According to Tony Lee, Trend Micro’s Head of Consulting, Hong Kong & Macau, new and emerging threat groups continue to evolve their business model, focusing their attacks with even greater precision.
“That’s why it’s essential that organisations get better at mapping, understanding, and protecting their expanding digital attack surface. A single, unified cybersecurity platform is the best place to start,” said Lee.
According to the data from Trend Micro 2022 Midyear Roundup Report
- 63 billion threats blocked by Trend Micro in 1H 2022
- 52% more threats in the first half of the year than the same period in 2021
- Government, manufacturing and healthcare were the top three sectors targeted by malware
Detection of attacks from ransomware-as-a-service surged in the first half of 2022. Major players like LockBit and Conti were detected with a 500% YoY increase and nearly doubled the number of detections in six months, respectively. The ransomware-as-a-service model has generated significant profits for ransomware developers and their affiliates.

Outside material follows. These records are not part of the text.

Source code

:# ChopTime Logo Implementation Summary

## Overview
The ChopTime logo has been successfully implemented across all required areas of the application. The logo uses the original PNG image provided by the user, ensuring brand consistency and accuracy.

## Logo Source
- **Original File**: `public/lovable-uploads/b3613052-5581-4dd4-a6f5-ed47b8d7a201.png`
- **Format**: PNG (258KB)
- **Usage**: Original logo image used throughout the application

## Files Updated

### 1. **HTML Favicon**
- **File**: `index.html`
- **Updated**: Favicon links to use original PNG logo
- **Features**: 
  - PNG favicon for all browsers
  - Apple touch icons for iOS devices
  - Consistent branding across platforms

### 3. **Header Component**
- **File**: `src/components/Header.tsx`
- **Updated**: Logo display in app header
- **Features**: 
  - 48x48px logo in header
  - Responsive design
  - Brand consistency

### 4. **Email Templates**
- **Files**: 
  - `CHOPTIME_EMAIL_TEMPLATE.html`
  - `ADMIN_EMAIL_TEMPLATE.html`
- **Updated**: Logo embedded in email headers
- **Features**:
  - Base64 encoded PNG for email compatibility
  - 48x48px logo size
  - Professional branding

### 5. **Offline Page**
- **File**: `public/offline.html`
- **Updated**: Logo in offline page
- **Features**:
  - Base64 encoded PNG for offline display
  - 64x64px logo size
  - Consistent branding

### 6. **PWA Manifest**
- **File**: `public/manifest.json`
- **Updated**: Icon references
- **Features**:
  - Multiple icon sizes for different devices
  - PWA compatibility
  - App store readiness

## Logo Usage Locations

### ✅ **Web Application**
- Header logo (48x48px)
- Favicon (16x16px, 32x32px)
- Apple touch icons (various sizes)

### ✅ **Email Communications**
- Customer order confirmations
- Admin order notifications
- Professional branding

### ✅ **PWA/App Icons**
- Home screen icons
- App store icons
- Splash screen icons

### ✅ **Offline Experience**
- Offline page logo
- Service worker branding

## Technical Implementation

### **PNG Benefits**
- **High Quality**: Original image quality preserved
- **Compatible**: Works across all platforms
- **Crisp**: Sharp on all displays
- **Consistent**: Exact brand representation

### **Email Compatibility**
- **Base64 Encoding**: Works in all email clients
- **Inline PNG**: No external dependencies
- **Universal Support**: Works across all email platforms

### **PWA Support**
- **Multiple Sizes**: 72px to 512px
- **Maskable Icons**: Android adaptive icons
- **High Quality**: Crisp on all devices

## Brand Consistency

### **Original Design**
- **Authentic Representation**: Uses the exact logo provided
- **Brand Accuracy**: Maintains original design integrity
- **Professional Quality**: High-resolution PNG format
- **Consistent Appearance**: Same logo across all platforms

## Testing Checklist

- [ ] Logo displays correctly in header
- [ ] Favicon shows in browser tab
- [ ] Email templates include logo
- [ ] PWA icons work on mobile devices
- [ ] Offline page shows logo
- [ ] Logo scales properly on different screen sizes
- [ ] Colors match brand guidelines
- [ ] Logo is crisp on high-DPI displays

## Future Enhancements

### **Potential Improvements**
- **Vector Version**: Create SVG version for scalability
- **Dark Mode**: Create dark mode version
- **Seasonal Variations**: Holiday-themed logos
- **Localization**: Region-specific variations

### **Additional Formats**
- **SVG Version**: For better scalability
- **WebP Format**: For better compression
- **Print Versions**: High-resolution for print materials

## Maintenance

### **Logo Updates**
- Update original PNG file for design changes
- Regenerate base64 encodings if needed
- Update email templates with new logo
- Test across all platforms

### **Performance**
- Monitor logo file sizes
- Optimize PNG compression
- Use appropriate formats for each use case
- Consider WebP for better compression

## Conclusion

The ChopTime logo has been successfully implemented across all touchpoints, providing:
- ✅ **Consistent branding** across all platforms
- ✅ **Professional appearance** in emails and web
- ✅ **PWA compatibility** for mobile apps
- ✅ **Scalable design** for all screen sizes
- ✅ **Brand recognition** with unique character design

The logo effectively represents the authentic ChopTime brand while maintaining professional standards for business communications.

New ransomware groups are emerging all the time. The most notable one in the first half of 2022 is Black Basta. The group hit 50 organisations in just two months. Many persist with the “big game-hunting” of large enterprises, although SMBs are an increasingly popular target.
One of the primary attack vectors for ransomware is vulnerability exploitation. Trend Micro‘s Zero Day Initiative published advisories on 944 vulnerabilities in the period, a 23% YoY increase. The number of critical bug advisories published soared by 400% YoY.
APT groups continue to evolve their methods by employing expansive infrastructure and combining multiple malware tools. The ten-fold increase in the number of detections is another proof point that threat actors are increasingly integrating Emotet as part of their elaborate cybercrime operations.
The concern is that threat actors are able to weaponize these flaws faster than vendors can release patch updates and/or customers can patch them.
Unpatched vulnerabilities add to a growing digital attack surface many organisations are struggling to manage securely as the hybrid workplace expands their IT environment. Over two-fifths, (43%) of global organisations believe it is “spiralling out of control.”